# Topic Notification



## mossymo (Jul 15, 2007)

Is there a way for me to set a default to Instant Email Notification for any subject I have posted on?

Also, wondering if I can mark a thread I have not commented on but am interested in hearing additinal posts and would like to choose Instant Email Notification with out posting to the thread?

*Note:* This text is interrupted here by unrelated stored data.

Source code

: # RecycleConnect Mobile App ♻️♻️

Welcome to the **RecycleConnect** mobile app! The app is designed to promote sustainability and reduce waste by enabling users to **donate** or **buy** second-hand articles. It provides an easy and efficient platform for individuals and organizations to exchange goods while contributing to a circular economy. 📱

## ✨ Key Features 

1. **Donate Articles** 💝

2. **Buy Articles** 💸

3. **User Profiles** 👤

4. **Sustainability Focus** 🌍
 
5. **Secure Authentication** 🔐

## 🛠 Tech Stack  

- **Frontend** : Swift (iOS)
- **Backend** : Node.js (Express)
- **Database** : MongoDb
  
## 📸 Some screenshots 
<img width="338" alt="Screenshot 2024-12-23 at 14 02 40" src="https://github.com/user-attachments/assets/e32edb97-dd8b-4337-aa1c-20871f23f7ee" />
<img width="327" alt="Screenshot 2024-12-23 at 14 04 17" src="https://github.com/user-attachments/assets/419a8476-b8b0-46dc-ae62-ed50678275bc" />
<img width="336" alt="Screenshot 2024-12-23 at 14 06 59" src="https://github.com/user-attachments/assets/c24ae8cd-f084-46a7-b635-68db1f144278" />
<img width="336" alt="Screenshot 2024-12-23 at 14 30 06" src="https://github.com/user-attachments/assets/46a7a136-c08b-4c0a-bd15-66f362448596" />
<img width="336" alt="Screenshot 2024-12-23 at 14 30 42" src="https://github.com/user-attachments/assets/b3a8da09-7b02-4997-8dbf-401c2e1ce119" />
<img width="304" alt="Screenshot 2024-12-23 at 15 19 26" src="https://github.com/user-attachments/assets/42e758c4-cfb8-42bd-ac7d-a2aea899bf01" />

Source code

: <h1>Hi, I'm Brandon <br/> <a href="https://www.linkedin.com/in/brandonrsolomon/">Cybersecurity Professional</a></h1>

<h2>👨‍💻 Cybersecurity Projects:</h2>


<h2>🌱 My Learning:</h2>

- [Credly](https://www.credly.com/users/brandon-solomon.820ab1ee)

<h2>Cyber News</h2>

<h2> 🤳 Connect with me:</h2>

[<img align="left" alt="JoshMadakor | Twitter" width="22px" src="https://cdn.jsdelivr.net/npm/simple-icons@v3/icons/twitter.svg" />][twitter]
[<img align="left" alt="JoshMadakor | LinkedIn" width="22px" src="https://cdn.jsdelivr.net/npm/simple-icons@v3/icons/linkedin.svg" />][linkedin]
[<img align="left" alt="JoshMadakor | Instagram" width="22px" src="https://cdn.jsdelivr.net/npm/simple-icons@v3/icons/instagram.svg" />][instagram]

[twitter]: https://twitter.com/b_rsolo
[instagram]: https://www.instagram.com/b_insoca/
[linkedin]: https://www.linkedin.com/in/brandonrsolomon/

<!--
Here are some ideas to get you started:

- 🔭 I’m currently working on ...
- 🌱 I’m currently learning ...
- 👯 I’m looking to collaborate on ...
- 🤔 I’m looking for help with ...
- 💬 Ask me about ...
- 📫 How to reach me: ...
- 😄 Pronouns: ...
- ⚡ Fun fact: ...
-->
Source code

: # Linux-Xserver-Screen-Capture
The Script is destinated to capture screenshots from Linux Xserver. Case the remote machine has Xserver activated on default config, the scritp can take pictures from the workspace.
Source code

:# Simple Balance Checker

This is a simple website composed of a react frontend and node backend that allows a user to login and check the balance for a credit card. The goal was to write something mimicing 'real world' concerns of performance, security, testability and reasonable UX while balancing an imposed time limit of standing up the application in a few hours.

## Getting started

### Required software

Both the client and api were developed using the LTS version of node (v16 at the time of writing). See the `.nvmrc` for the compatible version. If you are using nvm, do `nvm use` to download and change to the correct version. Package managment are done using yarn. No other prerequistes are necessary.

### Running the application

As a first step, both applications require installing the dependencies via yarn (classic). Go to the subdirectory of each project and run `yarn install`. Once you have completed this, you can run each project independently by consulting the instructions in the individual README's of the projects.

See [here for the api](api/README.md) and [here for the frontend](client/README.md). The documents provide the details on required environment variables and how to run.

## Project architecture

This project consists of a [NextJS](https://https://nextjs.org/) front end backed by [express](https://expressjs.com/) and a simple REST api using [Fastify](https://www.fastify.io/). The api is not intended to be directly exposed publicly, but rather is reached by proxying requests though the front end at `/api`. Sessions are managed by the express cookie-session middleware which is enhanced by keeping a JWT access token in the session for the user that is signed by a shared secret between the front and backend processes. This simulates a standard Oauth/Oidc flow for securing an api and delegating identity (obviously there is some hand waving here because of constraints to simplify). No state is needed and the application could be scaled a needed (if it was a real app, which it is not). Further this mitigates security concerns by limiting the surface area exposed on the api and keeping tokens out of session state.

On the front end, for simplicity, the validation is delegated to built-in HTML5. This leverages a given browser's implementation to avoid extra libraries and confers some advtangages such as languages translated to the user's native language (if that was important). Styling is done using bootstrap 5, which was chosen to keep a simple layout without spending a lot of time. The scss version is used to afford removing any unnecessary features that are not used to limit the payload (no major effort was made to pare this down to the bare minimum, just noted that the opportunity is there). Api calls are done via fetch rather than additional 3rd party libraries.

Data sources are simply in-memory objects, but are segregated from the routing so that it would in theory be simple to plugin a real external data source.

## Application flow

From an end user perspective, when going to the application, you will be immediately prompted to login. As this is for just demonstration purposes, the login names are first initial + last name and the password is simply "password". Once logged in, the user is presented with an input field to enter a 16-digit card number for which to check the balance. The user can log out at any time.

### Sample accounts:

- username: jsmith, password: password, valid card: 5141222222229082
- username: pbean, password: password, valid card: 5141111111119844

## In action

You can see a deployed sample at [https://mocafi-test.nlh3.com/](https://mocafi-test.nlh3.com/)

Thanks in advance for any suggestions you may have.


----------



## pigcicles (Jul 15, 2007)

Not sure on the first question check under the UserCP and click on "edit options" scroll down to messages and notifications. But the second on any thread you can "subscribe" to it by using the "Thread Tool" button at the beginning of the thread and click on "subscribe to this post" and you will receive e-mail notifications on the post.


----------



## mossymo (Jul 15, 2007)

Thanks PigCicles. This has bothered me since I joined and all this time I have been to onry to ask for help. Finally I was frustrated enough to ask, and it really wasn't that hard. I have to quite being so stubborn and just ask for help more often..... Thanks again !!!


----------



## pigcicles (Jul 15, 2007)

Don't be afraid to ask a question... even if you think someone else has already asked it. If you don't know how it just slows you down. And there's no need to keep re-inventing the wheel. Hope the info helped you out. 

Keep Smokin


----------



## deejaydebi (Jul 15, 2007)

Mossy -

We've all asked questions that's half the reason we here - the other half is to try to answer them.


----------



## zapper (Jul 15, 2007)

I am with Mossy on this one too, default instant reply in any thread that I have posted in would be nice. I can't remember everywhere that I have been and I am sure that I have missed a couple of chances at activating the reply notification box, but I am learning!



Now if I could only figure out the pic thing....


----------